This Company Claims World-First AI Models For Programmable Gene Insertion
That’s the headline from Basecamp Research this week, and if it holds up, it’s an important signal for genetic medicine field.
Programmable insertion of large DNA sequences at precise locations in the human genome has been a decades-long goal. CRISPR revolutionized gene editing, but it typically relies on creating double-strand breaks and is better suited to smaller edits. Large, targeted insertions, especially in defined “safe harbour” sites, have remained technically constrained.

Image credit: Basecamp Research
Basecamp’s aiPGI™ platform, powered by its EDEN evolutionary foundation models developed with NVIDIA, is positioned as a step beyond that. Trained on more than 10 trillion tokens of evolutionary DNA from over a million newly discovered species, the models aim to learn deep evolutionary constraints well enough to design novel insertion enzymes from sequence context alone.

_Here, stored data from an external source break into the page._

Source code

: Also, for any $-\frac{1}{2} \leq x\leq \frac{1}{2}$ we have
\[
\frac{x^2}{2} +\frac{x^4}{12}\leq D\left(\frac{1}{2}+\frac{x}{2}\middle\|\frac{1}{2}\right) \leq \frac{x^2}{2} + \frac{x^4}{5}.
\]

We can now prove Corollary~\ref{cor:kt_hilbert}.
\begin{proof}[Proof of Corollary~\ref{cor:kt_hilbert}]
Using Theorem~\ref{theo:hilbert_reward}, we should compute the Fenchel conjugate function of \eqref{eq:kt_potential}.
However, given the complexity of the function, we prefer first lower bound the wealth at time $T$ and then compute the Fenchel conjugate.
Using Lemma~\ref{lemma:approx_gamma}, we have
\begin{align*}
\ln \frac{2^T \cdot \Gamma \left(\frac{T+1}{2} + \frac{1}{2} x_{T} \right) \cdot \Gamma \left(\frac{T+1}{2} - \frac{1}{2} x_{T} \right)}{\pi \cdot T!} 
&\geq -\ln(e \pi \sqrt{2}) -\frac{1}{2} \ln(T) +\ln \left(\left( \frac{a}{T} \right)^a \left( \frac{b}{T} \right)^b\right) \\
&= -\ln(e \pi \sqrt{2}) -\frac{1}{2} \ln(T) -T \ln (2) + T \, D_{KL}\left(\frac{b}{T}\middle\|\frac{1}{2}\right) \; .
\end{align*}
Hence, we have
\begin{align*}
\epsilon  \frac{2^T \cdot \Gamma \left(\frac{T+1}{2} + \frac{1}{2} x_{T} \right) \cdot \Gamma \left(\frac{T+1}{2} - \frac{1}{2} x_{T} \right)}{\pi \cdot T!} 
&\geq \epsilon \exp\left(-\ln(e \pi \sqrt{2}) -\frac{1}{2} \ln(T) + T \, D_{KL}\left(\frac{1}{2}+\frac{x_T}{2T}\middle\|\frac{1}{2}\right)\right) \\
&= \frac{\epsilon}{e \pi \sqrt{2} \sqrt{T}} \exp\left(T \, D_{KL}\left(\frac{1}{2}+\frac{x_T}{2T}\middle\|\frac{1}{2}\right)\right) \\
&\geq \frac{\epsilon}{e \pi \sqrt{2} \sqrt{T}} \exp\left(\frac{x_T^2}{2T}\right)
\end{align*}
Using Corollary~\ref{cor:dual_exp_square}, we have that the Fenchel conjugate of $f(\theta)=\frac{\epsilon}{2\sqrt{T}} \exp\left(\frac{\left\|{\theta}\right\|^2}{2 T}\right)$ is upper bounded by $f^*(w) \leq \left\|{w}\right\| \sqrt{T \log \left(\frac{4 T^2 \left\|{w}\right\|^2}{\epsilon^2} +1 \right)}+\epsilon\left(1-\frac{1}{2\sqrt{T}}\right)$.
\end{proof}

In their reported lab results, the system generated active insertion proteins for 100% of tested disease-relevant genomic sites, using only the target DNA sequence as input.
Technically, that’s the interesting part. This isn’t just screening or optimizing existing editors - it’s conditioning a large biological model on a genomic locus and generating a bespoke insertion protein. The largest EDEN model was trained at GPT-4-class compute scale, putting it among the most computationally intensive biological models to date.
They also showed cross-domain capability: the same model designed antimicrobial peptides with a 97% lab-confirmed hit rate, including candidates active against multidrug-resistant pathogens. That kind of generalization is what you’d expect from a true biological foundation model, not a single-task tool.
If reproducible and scalable, programmable gene insertion without relying on conventional break-and-repair workflows could reshape how we approach cell and gene therapy design.